The following picture illustrates the main components in an Impala solution:

impala-arch

Broadly, the components can be organised into four layers:

Storage

This layer contains components that store the data to be queried. The components here are not really Impala components, but the regular components that store data in Hadoop, such as the Datanodes of HDFS and HBase region servers.

Query Engine 

This is the most important layer in the solution.

The query engine comprises of the core Impala component, called ImpaladThis daemon is primarily responsible for executing queries. In a cluster, typically there are as many daemons as datanodes. Impala has a peer-to-peer architecture, i.e. there is no designated master. Clients can connect to any daemon to issue queries. The daemon to which a query is issued is called the ‘coordinator‘. The coordinator distributes the work of executing a query to multiple Impala daemons, and aggregates results from them to return to the client.

In their turn, the participating peer Impala daemons perform the function of executing the query fragment on the data assigned to them, and sending the results back to the coordinating Impala daemon.

The statestored is another Impala component that tracks the availability of Impala daemons, and transmits their health status to other daemons. The Impala daemons use this information to avoid trying to distribute query work to unreachable or unhealthy nodes.

Metadata 

This layer contains components that hold information about the data.

The Namenode is the HDFS master that holds information about the  data stored on datanodes.

The Hive metastore is another important component in an Impala cluster. This is the component that provides Impala with information on the SQL schemas – the databases, tables, column definitions, storage formats, etc – on the basis of which queries are compiled and executed. This implies that Impala can query tables that are already defined in Hive. Metadata of any new tables created via Impala is also stored in the same metastore.
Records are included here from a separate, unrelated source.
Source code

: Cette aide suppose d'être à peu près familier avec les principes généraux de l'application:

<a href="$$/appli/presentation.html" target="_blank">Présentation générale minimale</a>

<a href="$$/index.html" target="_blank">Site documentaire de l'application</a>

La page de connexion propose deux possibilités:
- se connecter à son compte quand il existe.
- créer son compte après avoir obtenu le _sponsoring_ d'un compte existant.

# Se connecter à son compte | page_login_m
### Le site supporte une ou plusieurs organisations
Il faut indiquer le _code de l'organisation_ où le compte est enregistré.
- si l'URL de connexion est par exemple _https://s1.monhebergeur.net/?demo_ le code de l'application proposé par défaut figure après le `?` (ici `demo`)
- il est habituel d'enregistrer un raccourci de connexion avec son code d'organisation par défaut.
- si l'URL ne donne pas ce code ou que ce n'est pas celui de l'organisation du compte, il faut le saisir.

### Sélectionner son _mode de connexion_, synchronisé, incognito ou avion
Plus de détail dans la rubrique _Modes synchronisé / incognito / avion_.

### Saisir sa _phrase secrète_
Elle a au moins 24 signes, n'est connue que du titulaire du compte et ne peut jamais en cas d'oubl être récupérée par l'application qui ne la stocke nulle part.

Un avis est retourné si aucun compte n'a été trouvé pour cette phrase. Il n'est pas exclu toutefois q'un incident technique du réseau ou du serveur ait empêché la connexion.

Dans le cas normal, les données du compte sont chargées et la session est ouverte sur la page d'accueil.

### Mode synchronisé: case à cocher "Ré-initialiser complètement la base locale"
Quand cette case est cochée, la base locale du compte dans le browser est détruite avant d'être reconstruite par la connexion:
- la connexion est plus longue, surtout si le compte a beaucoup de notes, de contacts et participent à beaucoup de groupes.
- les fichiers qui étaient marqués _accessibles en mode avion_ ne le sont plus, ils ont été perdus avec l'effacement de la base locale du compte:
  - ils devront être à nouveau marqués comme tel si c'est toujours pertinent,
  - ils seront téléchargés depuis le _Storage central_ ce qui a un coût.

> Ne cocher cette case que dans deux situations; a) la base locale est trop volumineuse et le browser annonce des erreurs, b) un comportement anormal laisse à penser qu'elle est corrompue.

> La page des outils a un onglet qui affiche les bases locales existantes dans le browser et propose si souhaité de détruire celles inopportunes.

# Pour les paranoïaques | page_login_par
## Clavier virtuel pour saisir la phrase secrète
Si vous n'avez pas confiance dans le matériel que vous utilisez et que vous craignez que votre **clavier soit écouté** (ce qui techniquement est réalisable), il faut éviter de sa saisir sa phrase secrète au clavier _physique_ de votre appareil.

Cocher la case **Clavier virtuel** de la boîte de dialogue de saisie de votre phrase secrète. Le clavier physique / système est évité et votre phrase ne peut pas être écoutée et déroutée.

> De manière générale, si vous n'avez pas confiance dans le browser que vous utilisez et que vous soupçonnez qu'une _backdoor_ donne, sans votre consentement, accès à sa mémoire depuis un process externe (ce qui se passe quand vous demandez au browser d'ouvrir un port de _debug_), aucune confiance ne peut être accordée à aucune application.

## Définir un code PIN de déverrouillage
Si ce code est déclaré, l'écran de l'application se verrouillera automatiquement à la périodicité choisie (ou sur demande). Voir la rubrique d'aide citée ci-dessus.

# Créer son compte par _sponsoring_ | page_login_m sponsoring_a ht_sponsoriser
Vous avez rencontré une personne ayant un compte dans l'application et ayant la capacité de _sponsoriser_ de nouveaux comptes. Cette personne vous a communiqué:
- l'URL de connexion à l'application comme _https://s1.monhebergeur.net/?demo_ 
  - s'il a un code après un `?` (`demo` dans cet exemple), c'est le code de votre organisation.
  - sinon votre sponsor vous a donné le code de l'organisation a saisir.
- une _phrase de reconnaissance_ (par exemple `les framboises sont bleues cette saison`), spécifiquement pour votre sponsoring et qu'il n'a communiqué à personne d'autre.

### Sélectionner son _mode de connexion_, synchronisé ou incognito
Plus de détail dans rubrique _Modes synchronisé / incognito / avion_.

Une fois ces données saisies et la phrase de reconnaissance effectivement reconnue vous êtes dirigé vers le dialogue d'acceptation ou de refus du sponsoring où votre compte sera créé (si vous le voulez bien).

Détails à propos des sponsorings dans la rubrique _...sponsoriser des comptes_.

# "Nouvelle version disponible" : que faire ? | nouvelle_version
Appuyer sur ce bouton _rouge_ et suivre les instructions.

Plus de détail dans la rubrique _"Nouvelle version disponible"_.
The catalogd daemon is another core Impala component that is responsible for synchronising metadata information amongst the Impala daemons and between the other metadata components and Impala daemons.

Consumption Layer 

The consumption layer includes components that fire queries and retrieve back results. The Impala shell is akin to any SQL shell utility. Using it, one can connect to an Impala daemon and fire queries at it. The JDBC / ODBC drivers enable connectivity for programmatic integrations, such as from custom web applications, or existing Business Intelligence solutions. Hue is a graphical UI tool from Cloudera that provides a SQL workbench like functionality.

Collaborations

Let us consider collaborations between Impala components in the context of two main flows: executing a query, and synchronising metadata.

Executing a query

  • As described earlier, the Impala client connects to an Impala daemon to issue the query. This Impala daemon logically becomes the ‘coordinator’ for this query
  • The daemon analyses the query, generates a distributed query plan, and breaks the plan up so as to distribute work amongst its peers.
  • In order to cause an efficient distribution, the daemon relies on metadata information that it would have cached from interactions with the catalogd service. This metadata information will, for example, talk about block locations on datanodes where the data is located.
  • Work is now distributed to multiple Impala daemons. The coordinator relies on information from statestored to know which daemons are unhealthy and avoid sending work to them.
  • The worker Impala daemons will execute the partial queries assigned to them.
  • In the process, they read data from the underlying storage systems – i.e. datanodes or HBase. For reading from datanodes, one interesting point is that they use a HDFS feature called “short-circuit reads“. When enabled, this feature allows HDFS clients co-located with a datanode to read directly using a Unix domain socket shared between the datanode and the client, rather than go the way of a typical Hadoop RPC call for read. Details of this feature are here.
  • Once each daemon has executed its part of the query, the results are sent back to the coordinator, which aggregates the results and returns them back to the client.

Synchronising metadata

  • The catalogd process is responsible for looking up metadata information from HDFS and Hive metastore, and broadcasts it to the Impala daemons at startup time.
  • The daemons cache this information, and use it for query planning as described above.
  • When a DDL operation is issued by an Impala client, this is handled by the catalogd process, which updates Hive metastore and also broadcasts changes to other daemons.
  • As Impala can also query tables defined using Hive, it needs to synchronise changes that happen via Hive as well. Currently, there is no automated way of doing this. The user needs to issue a special command to invalidate or refresh metadata.
  • When these synchronisation commands are issued, again the catalogd process manages this globally, refreshes the metadata from underlying systems and broadcasts changes to other daemons.

Conclusion

The Hadoop community and vendors are striving to make low latency SQL on Hadoop a reality. In Cloudera’s case, Impala offers to achieve this via several features such as distributed query processing, minimising avoidable I/O by eliminating the slow Map/Reduce model of traditional Hadoop, optimisations like HDFS short circuit reads, aggressive caching of metadata, relying on table and column statistics, and so on. The success of these platforms will go a long way in simplifying access to big data stored on Hadoop systems.

References

Most of this information is from Cloudera’s documentation of Impala.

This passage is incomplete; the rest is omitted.